Bill Farrimond

Bill Farrimond
Cricket information
Batting style Right-hand bat
Bowling style -
International information
National side
Career statistics
Competition Tests First-class
Matches 4 153
Runs scored 116 2,908
Batting average 16.57 23.64
100s/50s -/- 1/16
Top score 35 174
Balls bowled - 18
Wickets - -
Bowling average - -
5 wickets in innings - -
10 wickets in match - -
Best bowling - -
Catches/stumpings 5/2 252/80
Source:

William Farrimond (23 May 1903, Daisy Hill, Westhoughton, Lancashire – 15 November 1979, Westhoughton, Lancashire) was an English cricketer who played in four Tests from 1931 to 1935.[1]

Bill Farrimond was widely regarded in the late 1920s and across the 1930s as the second best wicketkeeper in English first-class cricket. The problem was that the man regarded as the best was his Lancashire colleague George Duckworth, and for many years both of them were kept out of the England team by Leslie Ames, a much better batsman. The result was that Farrimond played only a handful of county matches each season from 1925 to 1937 before, on the retirement of Duckworth, he finally played two full seasons in 1938 and 1939.

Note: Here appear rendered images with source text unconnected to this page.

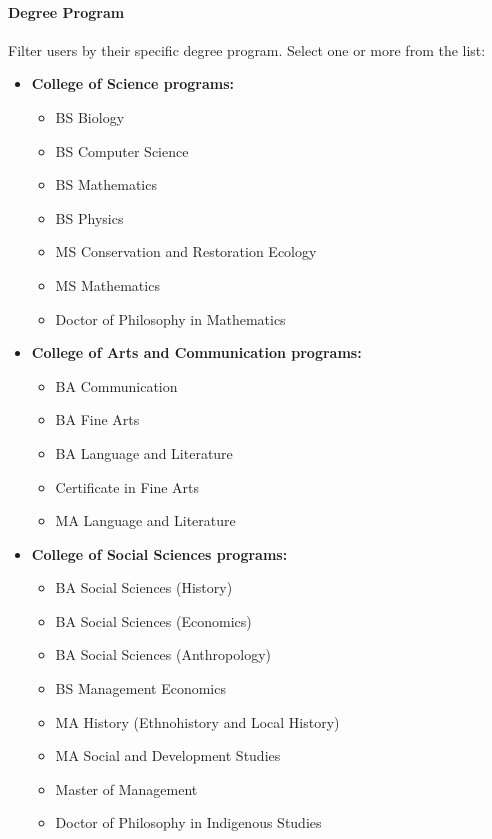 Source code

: \documentclass[12pt, a4paper]{article}
\begin{document}
\paragraph{Degree Program}
Filter users by their specific degree program. Select one or more from the list:
\begin{itemize}[leftmargin=1.5em]
  \item \textbf{College of Science programs:}
  \begin{itemize}[leftmargin=1.5em]
    \item BS Biology
    \item BS Computer Science
    \item BS Mathematics
    \item BS Physics
    \item MS Conservation and Restoration Ecology
    \item MS Mathematics
    \item Doctor of Philosophy in Mathematics
  \end{itemize}
  \item \textbf{College of Arts and Communication programs:}
  \begin{itemize}[leftmargin=1.5em]
    \item BA Communication
    \item BA Fine Arts
    \item BA Language and Literature
    \item Certificate in Fine Arts
    \item MA Language and Literature
  \end{itemize}
  \item \textbf{College of Social Sciences programs:}
  \begin{itemize}[leftmargin=1.5em]
    \item BA Social Sciences (History)
    \item BA Social Sciences (Economics)
    \item BA Social Sciences (Anthropology)
    \item BS Management Economics
    \item MA History (Ethnohistory and Local History)
    \item MA Social and Development Studies
    \item Master of Management
    \item Doctor of Philosophy in Indigenous Studies
  \end{itemize}
\end{itemize}
\end{document}
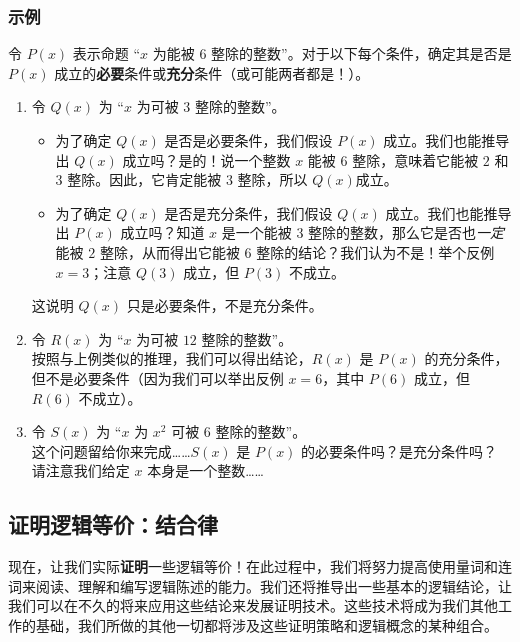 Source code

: \subsubsection*{示例}

\begin{example}
    令 $P(x)$ 表示命题 ``$x$ 为能被 $6$ 整除的整数''。对于以下每个条件，确定其是否是 $P(x)$ 成立的\textbf{必要}条件或\textbf{充分}条件（或可能两者都是！）。
    \begin{enumerate}[label=(\arabic*)]
        \item 令 $Q(x)$ 为 ``$x$ 为可被 $3$ 整除的整数''。
            \begin{itemize}
                \item 为了确定 $Q(x)$ 是否是必要条件，我们假设 $P(x)$ 成立。我们也能推导出 $Q(x)$ 成立吗？是的！说一个整数 $x$ 能被 $6$ 整除，意味着它能被 $2$ 和 $3$ 整除。因此，它肯定能被 $3$ 整除，所以 $Q(x)$成立。
                \item 为了确定 $Q(x)$ 是否是充分条件，我们假设 $Q(x)$ 成立。我们也能推导出 $P(x)$ 成立吗？知道 $x$ 是一个能被 $3$ 整除的整数，那么它是否也\emph{一定}能被 $2$ 整除，从而得出它能被 $6$ 整除的结论？我们认为不是！举个反例 $x = 3$；注意 $Q(3)$ 成立，但 $P(3)$ 不成立。
            \end{itemize}
            这说明 $Q(x)$ 只是必要条件，不是充分条件。
        \item 令 $R(x)$ 为 ``$x$ 为可被 $12$ 整除的整数''。\\
            按照与上例类似的推理，我们可以得出结论，$R(x)$ 是 $P(x)$ 的充分条件，但不是必要条件（因为我们可以举出反例 $x = 6$，其中 $P(6)$ 成立，但 $R(6)$ 不成立）。
        \item 令 $S(x)$ 为 ``$x$ 为 $x^2$ 可被 $6$ 整除的整数''。\\
            这个问题留给你来完成……$S(x)$ 是 $P(x)$ 的必要条件吗？是充分条件吗？\\
            请注意我们给定 $x$ 本身是一个整数……
    \end{enumerate}
\end{example}

\subsection{证明逻辑等价：结合律}

现在，让我们实际\textbf{证明}一些逻辑等价！在此过程中，我们将努力提高使用量词和连词来阅读、理解和编写逻辑陈述的能力。我们还将推导出一些基本的逻辑结论，让我们可以在不久的将来应用这些结论来发展证明技术。这些技术将成为我们其他工作的基础，我们所做的其他一切都将涉及这些证明策略和逻辑概念的某种组合。

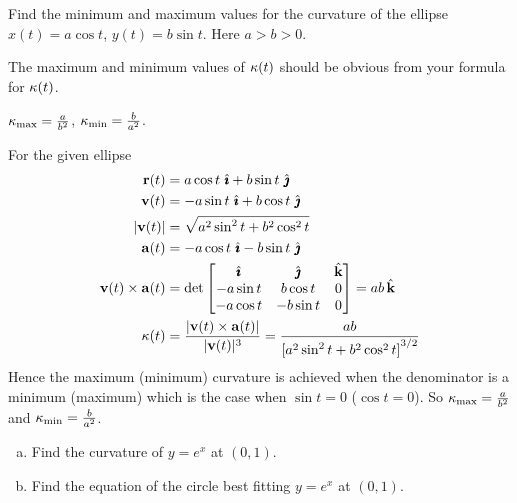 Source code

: \begin{question}
 Find the minimum and maximum values for the curvature of
the ellipse $x(t)= a \cos t$, $y(t)=b\sin t$. Here $a>b>0$.
\end{question}

\begin{hint} 
The maximum and minimum values of $\kappa(t)$ should be
obvious from your formula for $\kappa(t)$.
\end{hint}

\begin{answer} 
$\kappa_{\rm max}=\frac{a}{b^2}$, $\kappa_{\rm min}=\frac{b}{a^2}$.
\end{answer}

\begin{solution} 
 For the given ellipse
\begin{align*}
\mathbf{r}(t)&= a\cos t\ \hat{\pmb{\imath}} +b\sin t\ \hat{\pmb{\jmath}} \\
\mathbf{v}(t)&= -a\sin t\ \hat{\pmb{\imath}} +b\cos t\ \hat{\pmb{\jmath}} \\
|\mathbf{v}(t)|& = \sqrt{a^2\sin^2t+b^2\cos^2 t}\\
\mathbf{a}(t)&= -a\cos t\ \hat{\pmb{\imath}} -b\sin t\ \hat{\pmb{\jmath}} \\
\mathbf{v}(t)\times\mathbf{a}(t) &=\det\left[\begin{matrix} \hat{\pmb{\imath}} & \hat{\pmb{\jmath}} & \hat{\mathbf{k}} \\
                                        -a\sin t & b\cos t & 0 \\
                                        -a\cos t & -b\sin t & 0 
                                    \end{matrix}\right]
= ab\,\hat{\mathbf{k}}\\
\kappa(t)&=\frac{|\mathbf{v}(t)\times\mathbf{a}(t)|}{|\mathbf{v}(t)|^3}
=\frac{ab}{{[a^2\sin^2t+b^2\cos^2 t]}^{3/2}}
\end{align*}
Hence the maximum (minimum) curvature is achieved when the denominator
is a minimum (maximum) which is the case when $\sin t =0$ ($\cos t=0$).
So $\kappa_{\rm max}=\frac{a}{b^2}$ and $\kappa_{\rm min}=\frac{b}{a^2}$.
\end{solution}




\begin{question}[M317 2018A] %
\begin{enumerate}[(a)]
\item 
Find the curvature of $y=e^x$ at $(0,1)$.
\item
Find the equation of the circle best fitting $y=e^x$
at $(0,1)$.
\end{enumerate}
\end{question}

Despite being second string wicketkeeper at Lancashire, Farrimond played four Tests. In 1930-31, he was picked as second wicketkeeper to Duckworth on the tour to the South Africa, and played in two matches when Duckworth was injured. Four years later, he toured the West Indies and played one Test, with regular keeper Les Ames playing just as a batsman in that match. His only home Test match was the game at Lord's in 1935 against South Africa, when Ames again played as a batsman only.

An unobtrusive wicketkeeper, unlike Duckworth, Farrimond was the second wicketkeeper, after Tiger Smith, to make seven dismissals in an innings, then the world record. A useful lower order batsman, his one century came playing for the Minor Counties side.

He played one first-class match in 1945, a friendly "Roses" match, but at 42 years of age he did not play again when regular cricket resumed after the Second World War.

References

  1. "TheCricketer". Retrieved 2011-08-17.